---------- DATASET RECORDS

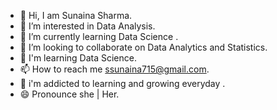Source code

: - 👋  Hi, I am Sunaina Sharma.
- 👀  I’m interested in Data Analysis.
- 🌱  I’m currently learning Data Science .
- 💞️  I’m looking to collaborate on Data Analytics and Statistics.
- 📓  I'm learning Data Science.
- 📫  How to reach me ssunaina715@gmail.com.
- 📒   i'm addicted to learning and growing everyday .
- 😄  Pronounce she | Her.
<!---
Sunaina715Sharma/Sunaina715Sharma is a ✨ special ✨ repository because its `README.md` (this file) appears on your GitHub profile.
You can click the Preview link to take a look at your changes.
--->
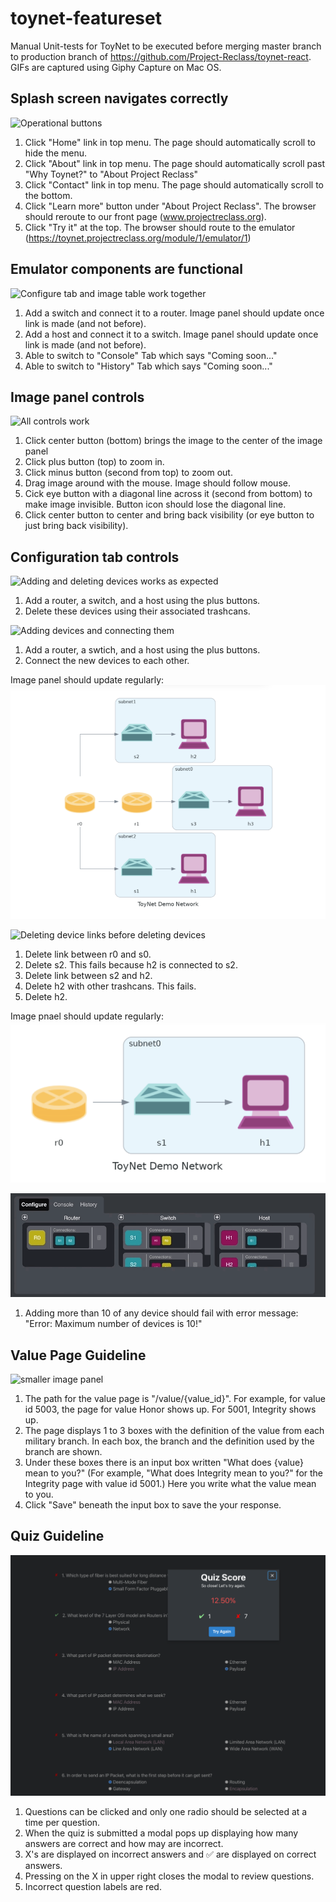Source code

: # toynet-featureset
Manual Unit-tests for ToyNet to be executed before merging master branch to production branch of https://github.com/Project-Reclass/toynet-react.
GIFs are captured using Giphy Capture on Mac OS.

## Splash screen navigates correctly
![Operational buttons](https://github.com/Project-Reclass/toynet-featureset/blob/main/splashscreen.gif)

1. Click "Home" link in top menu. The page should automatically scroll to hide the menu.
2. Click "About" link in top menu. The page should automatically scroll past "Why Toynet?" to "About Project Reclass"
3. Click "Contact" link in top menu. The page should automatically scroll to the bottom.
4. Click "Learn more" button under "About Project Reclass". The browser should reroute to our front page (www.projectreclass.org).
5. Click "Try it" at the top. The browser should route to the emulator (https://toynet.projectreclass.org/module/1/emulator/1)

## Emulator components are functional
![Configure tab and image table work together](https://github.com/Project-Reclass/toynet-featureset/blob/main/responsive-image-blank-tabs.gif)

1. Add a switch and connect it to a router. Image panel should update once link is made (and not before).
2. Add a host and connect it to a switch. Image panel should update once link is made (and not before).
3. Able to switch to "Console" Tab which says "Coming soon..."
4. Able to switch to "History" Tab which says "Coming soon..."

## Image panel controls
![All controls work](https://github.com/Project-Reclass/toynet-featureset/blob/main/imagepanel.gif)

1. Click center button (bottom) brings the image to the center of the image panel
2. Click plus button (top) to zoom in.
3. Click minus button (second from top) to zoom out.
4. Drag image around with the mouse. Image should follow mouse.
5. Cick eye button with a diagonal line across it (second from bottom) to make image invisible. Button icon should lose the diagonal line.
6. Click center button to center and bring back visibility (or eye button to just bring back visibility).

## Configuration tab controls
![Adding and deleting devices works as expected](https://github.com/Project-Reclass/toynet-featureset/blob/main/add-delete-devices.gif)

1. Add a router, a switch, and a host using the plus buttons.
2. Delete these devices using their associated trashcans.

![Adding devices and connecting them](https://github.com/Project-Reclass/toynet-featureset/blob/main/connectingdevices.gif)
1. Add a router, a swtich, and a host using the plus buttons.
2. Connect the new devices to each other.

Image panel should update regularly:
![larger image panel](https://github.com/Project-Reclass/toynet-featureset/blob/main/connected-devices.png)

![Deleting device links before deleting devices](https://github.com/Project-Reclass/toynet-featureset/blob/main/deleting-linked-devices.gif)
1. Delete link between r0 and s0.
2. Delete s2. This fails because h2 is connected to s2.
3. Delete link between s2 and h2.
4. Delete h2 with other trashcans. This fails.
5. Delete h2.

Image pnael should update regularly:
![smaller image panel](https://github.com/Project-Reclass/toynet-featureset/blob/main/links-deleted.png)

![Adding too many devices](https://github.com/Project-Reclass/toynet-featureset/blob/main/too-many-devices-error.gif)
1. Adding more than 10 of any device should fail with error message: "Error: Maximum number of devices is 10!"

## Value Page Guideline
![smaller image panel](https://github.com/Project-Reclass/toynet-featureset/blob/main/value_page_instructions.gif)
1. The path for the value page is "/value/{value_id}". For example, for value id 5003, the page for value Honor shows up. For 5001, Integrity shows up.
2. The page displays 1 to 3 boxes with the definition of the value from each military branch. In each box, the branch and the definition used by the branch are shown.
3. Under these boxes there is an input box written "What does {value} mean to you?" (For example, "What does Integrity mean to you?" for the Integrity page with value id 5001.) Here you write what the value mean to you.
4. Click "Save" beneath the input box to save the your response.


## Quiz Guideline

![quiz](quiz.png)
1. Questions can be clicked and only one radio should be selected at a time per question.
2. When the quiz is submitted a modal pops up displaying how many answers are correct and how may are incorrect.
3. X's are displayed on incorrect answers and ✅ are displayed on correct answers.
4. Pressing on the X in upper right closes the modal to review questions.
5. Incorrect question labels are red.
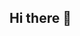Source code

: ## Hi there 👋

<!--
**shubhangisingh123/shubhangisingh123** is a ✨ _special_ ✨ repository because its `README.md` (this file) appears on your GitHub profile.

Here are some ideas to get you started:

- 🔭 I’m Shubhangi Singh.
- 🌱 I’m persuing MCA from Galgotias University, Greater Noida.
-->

--------------------
---------- DATASET RECORDS

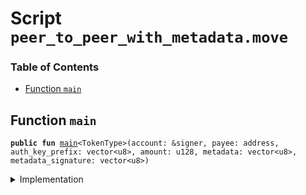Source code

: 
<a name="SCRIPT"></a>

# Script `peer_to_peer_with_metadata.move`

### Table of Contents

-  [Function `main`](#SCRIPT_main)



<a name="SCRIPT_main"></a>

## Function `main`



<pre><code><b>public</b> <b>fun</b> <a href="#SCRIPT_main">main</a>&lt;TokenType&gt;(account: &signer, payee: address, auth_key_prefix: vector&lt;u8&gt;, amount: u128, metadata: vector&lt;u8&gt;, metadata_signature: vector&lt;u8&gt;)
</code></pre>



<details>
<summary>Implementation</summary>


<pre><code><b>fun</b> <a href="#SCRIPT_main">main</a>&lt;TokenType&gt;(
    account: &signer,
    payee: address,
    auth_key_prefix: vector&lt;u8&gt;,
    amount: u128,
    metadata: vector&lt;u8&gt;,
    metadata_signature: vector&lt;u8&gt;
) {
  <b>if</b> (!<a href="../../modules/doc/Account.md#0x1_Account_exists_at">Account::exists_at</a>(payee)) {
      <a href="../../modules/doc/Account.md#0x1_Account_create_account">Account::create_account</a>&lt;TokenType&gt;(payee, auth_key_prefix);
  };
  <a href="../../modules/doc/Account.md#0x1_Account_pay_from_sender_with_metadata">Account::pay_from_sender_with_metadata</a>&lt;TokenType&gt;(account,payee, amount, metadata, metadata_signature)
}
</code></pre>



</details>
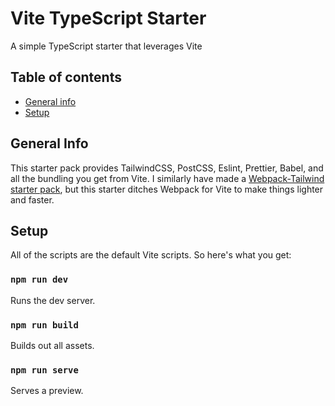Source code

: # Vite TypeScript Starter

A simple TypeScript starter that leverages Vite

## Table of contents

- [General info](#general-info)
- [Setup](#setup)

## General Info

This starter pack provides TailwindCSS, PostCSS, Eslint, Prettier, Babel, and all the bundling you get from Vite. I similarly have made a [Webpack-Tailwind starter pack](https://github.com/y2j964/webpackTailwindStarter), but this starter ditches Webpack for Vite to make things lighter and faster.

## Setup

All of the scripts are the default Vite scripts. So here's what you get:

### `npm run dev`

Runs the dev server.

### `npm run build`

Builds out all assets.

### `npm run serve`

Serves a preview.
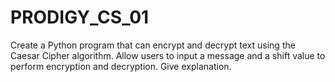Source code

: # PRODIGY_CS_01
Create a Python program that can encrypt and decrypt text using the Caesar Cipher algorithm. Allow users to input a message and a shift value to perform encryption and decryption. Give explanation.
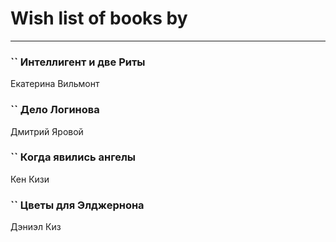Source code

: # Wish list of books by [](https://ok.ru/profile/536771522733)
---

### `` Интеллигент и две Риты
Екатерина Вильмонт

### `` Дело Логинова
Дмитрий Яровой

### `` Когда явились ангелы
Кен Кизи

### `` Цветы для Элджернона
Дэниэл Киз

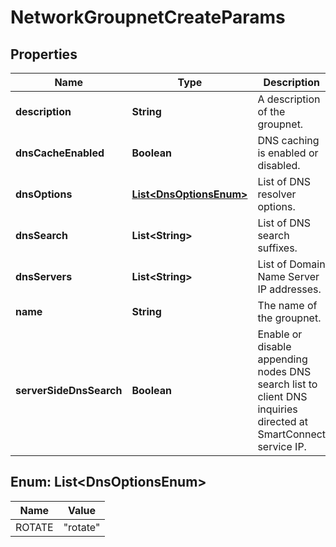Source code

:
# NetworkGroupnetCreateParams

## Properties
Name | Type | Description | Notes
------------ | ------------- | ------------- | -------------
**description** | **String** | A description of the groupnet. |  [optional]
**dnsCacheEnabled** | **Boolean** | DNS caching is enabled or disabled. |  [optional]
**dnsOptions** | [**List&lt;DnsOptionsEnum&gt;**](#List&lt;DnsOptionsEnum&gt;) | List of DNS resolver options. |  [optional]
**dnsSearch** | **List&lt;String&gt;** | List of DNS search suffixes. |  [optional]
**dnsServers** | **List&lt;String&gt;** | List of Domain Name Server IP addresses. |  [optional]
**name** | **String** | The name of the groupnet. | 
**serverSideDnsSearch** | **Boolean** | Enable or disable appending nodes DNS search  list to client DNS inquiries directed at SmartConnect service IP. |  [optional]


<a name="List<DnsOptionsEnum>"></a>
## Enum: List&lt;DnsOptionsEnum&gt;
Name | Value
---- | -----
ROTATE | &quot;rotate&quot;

--------------------

WHAT TO PRODUCE
In the material above, find every line with the word "connected" and show it.

SOLVED PROBLEM
![larger image panel](https://github.com/Project-Reclass/toynet-featureset/blob/main/connected-devices.png)
2. Delete s2. This fails because h2 is connected to s2.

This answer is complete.